In a closely watched trial that ended on Friday after unfolding in an Oakland, California, courthouse over the past three weeks, U.S. District Judge Claudia Wilken weighed a few possible outcomes, such as the NCAA keeping a deferred trust fund and paying athletes upon graduating or upon establishing eligibility to take money before graduation.
"Should we have a cap, like a salary cap (for players), or a luxury tax?" Wilken asked lawyers representing both parties.
Before closing arguments began Friday afternoon, she told the court that her "devil’s advocate positions" and questions would not be indicative of what she decides in her final ruling.
The athletes' lawsuit, filed in 2009, takes on the highly lucrative business of college athletics, where universities reap billions of dollars from men's football and basketball, but players are not allowed to profit. The NCAA argues that it promotes amateur athleticism and that the revenue from big money sports supports a wide range of college athletics and benefits for players.
Moreover, the NCAA maintains that paying players will make college sports less competitive because teams that pay more will attract the best talent.
More than 20 current and former athletes allege that the NCAA violated federal antitrust law by refusing to allow athletes to commercialize their own names, images and likenesses.
Student-athletes are increasingly trying to claim more of those revenues and demanding to be treated more like employees. In April, football players at Northwestern University became the first U.S. student athletes to vote on whether to unionize.
On Friday, lawyers for the athletes filed a detailed proposal on relief they were seeking in court.
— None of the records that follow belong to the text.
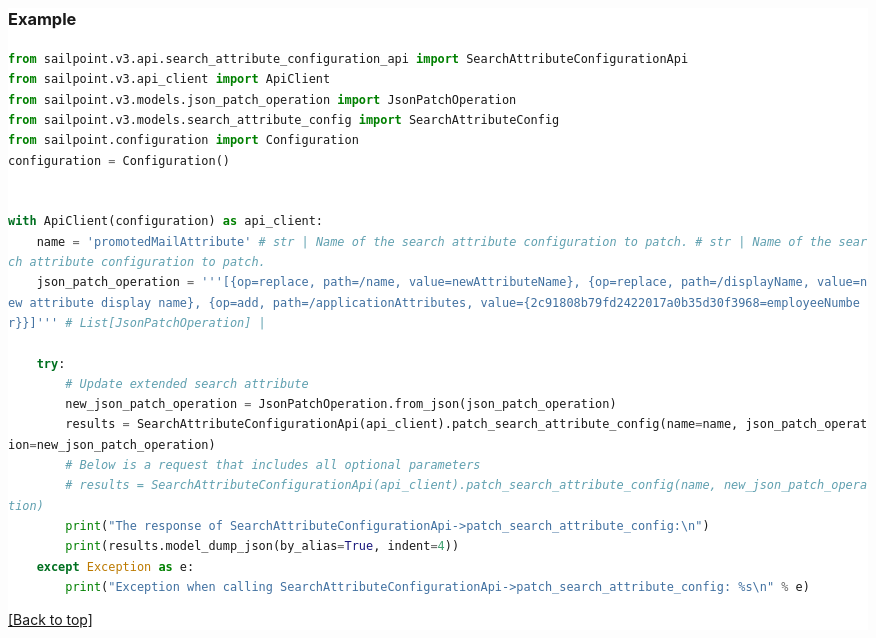 ### Example

```python
from sailpoint.v3.api.search_attribute_configuration_api import SearchAttributeConfigurationApi
from sailpoint.v3.api_client import ApiClient
from sailpoint.v3.models.json_patch_operation import JsonPatchOperation
from sailpoint.v3.models.search_attribute_config import SearchAttributeConfig
from sailpoint.configuration import Configuration
configuration = Configuration()


with ApiClient(configuration) as api_client:
    name = 'promotedMailAttribute' # str | Name of the search attribute configuration to patch. # str | Name of the search attribute configuration to patch.
    json_patch_operation = '''[{op=replace, path=/name, value=newAttributeName}, {op=replace, path=/displayName, value=new attribute display name}, {op=add, path=/applicationAttributes, value={2c91808b79fd2422017a0b35d30f3968=employeeNumber}}]''' # List[JsonPatchOperation] | 

    try:
        # Update extended search attribute
        new_json_patch_operation = JsonPatchOperation.from_json(json_patch_operation)
        results = SearchAttributeConfigurationApi(api_client).patch_search_attribute_config(name=name, json_patch_operation=new_json_patch_operation)
        # Below is a request that includes all optional parameters
        # results = SearchAttributeConfigurationApi(api_client).patch_search_attribute_config(name, new_json_patch_operation)
        print("The response of SearchAttributeConfigurationApi->patch_search_attribute_config:\n")
        print(results.model_dump_json(by_alias=True, indent=4))
    except Exception as e:
        print("Exception when calling SearchAttributeConfigurationApi->patch_search_attribute_config: %s\n" % e)
```



[[Back to top]](#) 



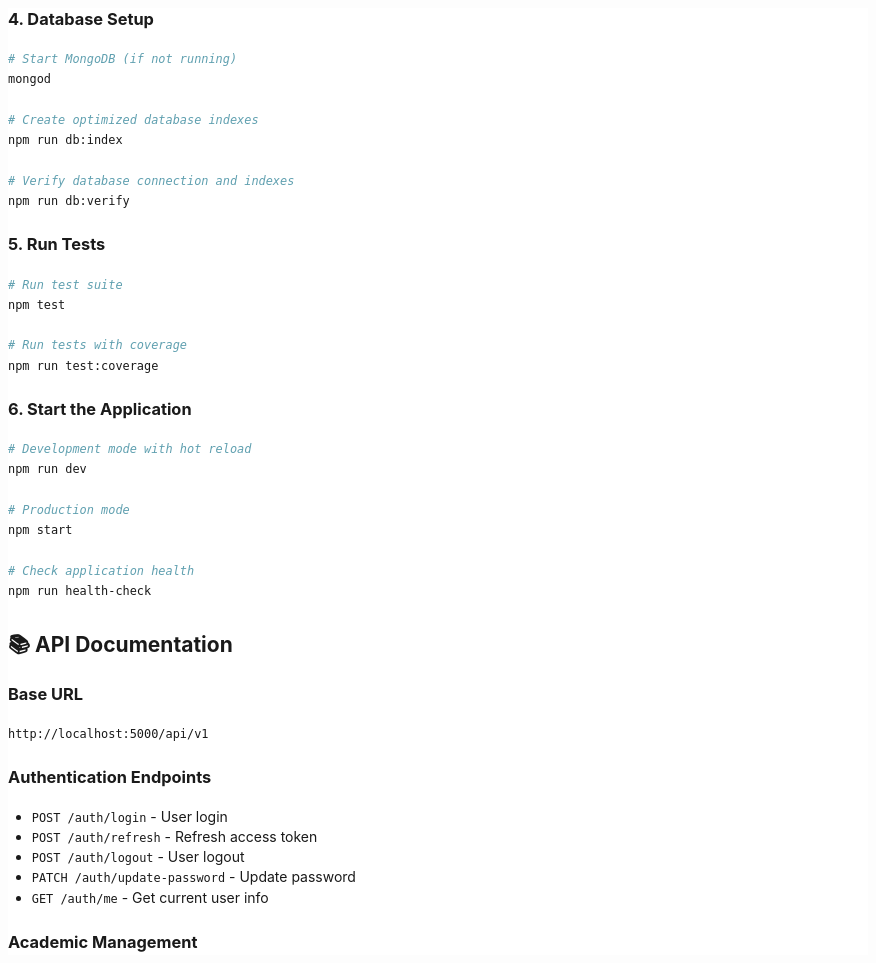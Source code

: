 ### 4. Database Setup

```bash
# Start MongoDB (if not running)
mongod

# Create optimized database indexes
npm run db:index

# Verify database connection and indexes
npm run db:verify
```

### 5. Run Tests

```bash
# Run test suite
npm test

# Run tests with coverage
npm run test:coverage
```

### 6. Start the Application

```bash
# Development mode with hot reload
npm run dev

# Production mode
npm start

# Check application health
npm run health-check
```

## 📚 API Documentation

### Base URL

```
http://localhost:5000/api/v1
```

### Authentication Endpoints

- `POST /auth/login` - User login
- `POST /auth/refresh` - Refresh access token
- `POST /auth/logout` - User logout
- `PATCH /auth/update-password` - Update password
- `GET /auth/me` - Get current user info

### Academic Management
Wilken asked both parties to offer opinions about some possible scenarios, if she were to grant an injunction sought by the athletes.
The athletes also had originally sued videogame maker EA, which settled out of court. The athletes are seeking a court order to force the NCAA to change its business model, not monetary damages.
Wilken could issue a ruling at any time.
The case in U.S. District Court, Northern District of California is In Re NCAA Student-Athlete Name & Likeness Licensing Litigation, 09-1967.